+++ Provided entries +++

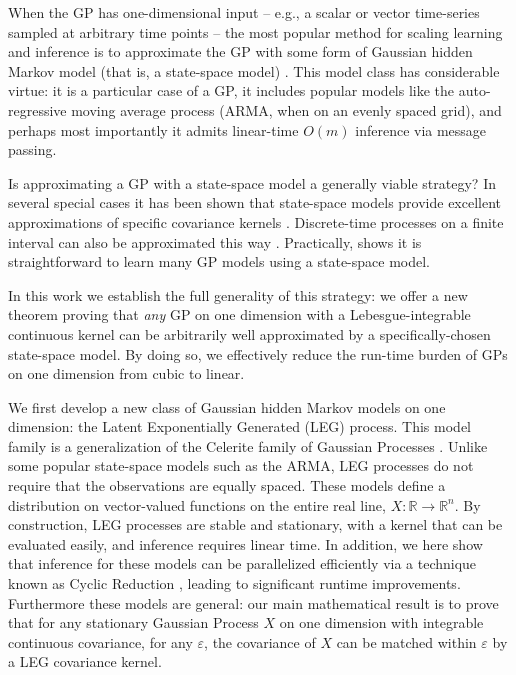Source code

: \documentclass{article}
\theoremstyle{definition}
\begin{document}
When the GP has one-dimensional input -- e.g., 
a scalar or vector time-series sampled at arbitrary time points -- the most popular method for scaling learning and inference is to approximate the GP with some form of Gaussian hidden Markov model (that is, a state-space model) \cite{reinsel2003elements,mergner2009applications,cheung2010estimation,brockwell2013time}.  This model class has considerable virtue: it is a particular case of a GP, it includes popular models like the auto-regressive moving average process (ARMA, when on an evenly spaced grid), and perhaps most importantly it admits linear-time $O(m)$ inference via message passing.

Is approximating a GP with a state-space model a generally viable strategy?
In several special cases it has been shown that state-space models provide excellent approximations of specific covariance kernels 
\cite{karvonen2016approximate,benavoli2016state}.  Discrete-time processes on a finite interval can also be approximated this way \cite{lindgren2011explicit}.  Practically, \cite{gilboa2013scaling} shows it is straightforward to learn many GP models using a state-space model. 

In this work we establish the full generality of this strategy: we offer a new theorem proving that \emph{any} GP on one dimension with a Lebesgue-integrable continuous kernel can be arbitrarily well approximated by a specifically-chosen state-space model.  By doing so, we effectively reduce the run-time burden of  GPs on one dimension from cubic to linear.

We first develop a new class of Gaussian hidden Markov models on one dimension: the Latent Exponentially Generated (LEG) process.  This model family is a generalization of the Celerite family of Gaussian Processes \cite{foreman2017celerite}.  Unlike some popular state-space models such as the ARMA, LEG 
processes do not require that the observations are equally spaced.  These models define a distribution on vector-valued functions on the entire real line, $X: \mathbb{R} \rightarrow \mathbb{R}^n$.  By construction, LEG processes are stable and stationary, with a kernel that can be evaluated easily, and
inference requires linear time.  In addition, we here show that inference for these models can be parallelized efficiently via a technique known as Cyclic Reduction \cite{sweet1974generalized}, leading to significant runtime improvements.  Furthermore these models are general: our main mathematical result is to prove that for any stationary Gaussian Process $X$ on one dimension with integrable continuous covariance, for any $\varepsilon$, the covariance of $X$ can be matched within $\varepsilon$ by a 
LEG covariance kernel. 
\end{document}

+++
+++ Provided entries +++

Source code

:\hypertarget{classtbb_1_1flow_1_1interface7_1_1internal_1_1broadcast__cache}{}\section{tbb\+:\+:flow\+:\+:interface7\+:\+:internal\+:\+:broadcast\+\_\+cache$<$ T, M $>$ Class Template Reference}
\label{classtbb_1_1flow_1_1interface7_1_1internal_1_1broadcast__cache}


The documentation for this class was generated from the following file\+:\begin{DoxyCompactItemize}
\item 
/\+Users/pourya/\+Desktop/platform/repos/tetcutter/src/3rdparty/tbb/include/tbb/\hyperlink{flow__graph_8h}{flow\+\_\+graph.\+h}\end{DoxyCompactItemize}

+++
+++ Provided entries +++

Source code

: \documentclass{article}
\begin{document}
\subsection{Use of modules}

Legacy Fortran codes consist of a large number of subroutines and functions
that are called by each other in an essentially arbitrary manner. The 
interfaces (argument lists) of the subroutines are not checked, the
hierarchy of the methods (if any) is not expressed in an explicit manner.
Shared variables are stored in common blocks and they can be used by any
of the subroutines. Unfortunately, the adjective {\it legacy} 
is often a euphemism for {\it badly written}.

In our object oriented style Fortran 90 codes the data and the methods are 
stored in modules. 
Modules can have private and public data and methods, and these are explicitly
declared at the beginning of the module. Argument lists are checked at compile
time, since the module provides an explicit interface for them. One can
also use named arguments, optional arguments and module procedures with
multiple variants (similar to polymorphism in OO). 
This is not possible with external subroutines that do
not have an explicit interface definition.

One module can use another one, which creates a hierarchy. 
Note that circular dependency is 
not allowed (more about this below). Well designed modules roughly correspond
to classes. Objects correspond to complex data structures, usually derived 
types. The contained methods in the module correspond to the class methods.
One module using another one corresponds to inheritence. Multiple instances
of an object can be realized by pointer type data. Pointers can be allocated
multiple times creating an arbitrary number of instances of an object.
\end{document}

+++

## The problem
Spot every line in the entries that includes the word "subroutines", and copy each one out.

## Exercise response
Legacy Fortran codes consist of a large number of subroutines and functions
interfaces (argument lists) of the subroutines are not checked, the
of the subroutines. Unfortunately, the adjective {\it legacy} 
This is not possible with external subroutines that do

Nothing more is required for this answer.